Ceritanya Tentang Apa?
Tokoh utamanya adalah Suryani (Shenina Cinnamon). Penerima beasiswa ini sukarela membantu membuat dan mengelola website Teater Mata Hari. Ia berharap kegiatannya tersebut mendapat poin tersendiri di mata para  pengawas beasiswa. Apalagi teater mereka menang dan akan berlaga di tingkat internasional di Jepang.
Ketika para anggota teater merayakan kemenangan mereka dengan berpesta di rumah Rama (Giulio Parengkuan), ia pun turut serta. Ia mengajak sahabatnya, Amin (Chicco Kurniawan) yang sehari-hari bekerja di tempat fotokopi.

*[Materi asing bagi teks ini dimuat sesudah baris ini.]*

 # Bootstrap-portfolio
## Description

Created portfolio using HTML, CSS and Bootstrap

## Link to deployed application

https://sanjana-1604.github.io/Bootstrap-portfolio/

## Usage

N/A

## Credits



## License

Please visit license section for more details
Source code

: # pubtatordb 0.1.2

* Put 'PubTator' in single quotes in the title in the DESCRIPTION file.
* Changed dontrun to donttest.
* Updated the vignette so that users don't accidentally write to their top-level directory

Namun Suryani melanggar janji ke ayahnya. Ia menenggak minuman keras hukuman dari sebuah permainan. Lalu ia ikut menari dan tak sadarkan diri. Bangun-bangun ia sudah ada di rumahnya.
Kabar buruk tak lama diterimanya. Beasiswanya dicabut karena ia mengunggah foto-fotonya tengah mabuk di medsos. Ayahnya pun juga kemudian mengusirnya.
Penasaran dengan apa yang sebenarnya terjadi pada malam tersebut, Suryani pun kemudian mengumpulkan kepingan dari gambar-gambar yang diunggah atau dimiliki anggota teater lainnya.
Apa yang sebenarnya terjadi?
Film yang Memiliki Pesan Bernas
Tema kehilangan memori jangka pendek dan kemudian mengumpulkan kepingan bukti dan jejak lewat gambar sebenarnya bukan hal yang baru di film mancanegara. Ada banyak tema-tema film seperti itu. Salah satunya adalah film drama remaja berjudul "Confessions of an Invisible Girl" yang mengumpulkan bukti untuk membersihkan namanya dari mengumpulkan gambar dan video yang diunggah di medsos, lalu menganalisanya.
Namun tetap saja film "Penyalin Cahaya" menarik karena tema-tema film seperti ini masih jarang di film Indonesia, selain itu, film ini bukan hanya tentang menyibak kasus, namun film ini juga memiliki pesan dan sejumlah hal lainnya yang menarik.
Pesan anti KS digunakan dalam film ini kuat. Menariknya saat film ini diumumkan sebagai peraih film terbaik, Mendikbud Ristek Nadiem Makarim baru saja menandatangani Permendikbud tentang Pencegahan dan Penanganan Kekerasan Seksual di Lingkungan Perguruan Tinggi.
Selain memiliki pesan anti KS, film ini banyak memberikan sindiran terhadap hal-hal yang ada di negeri ini. Misalnya tentang pentingnya perlindungan terhadap data pribadi, pihak kampus yang seolah-olah lepas tangan ketika mahasiswa-mahasiswinya mengalami kasus KS, dan pelapor KS yang entah bagaimana kasusnya kemudian dimanipulasi sehingga ia kemudian bungkam atau malah dipermalukan.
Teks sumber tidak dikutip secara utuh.